> Task item
State how many lines in these records contain the word "Documentation", and nothing else.

> Source material
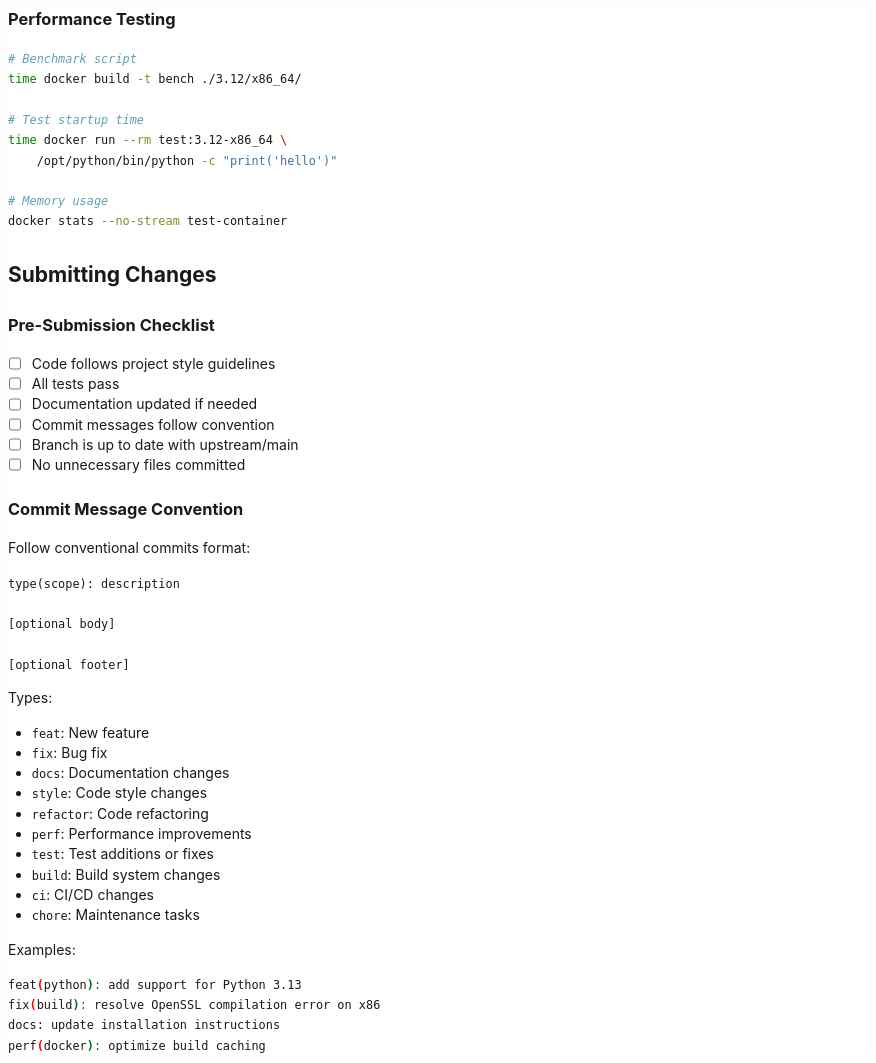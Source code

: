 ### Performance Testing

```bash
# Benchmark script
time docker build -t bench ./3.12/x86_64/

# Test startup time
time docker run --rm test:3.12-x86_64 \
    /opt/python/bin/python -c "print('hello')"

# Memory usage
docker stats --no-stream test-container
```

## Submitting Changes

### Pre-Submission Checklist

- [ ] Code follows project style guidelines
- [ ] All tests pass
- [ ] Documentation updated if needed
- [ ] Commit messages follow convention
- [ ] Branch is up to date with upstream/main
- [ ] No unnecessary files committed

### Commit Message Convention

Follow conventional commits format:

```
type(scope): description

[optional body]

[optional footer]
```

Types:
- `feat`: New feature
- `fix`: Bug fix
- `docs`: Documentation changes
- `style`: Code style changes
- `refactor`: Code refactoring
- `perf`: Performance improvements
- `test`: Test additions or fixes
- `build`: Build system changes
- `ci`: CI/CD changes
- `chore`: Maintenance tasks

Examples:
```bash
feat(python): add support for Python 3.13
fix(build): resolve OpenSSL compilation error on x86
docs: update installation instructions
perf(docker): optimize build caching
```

> Written solution
2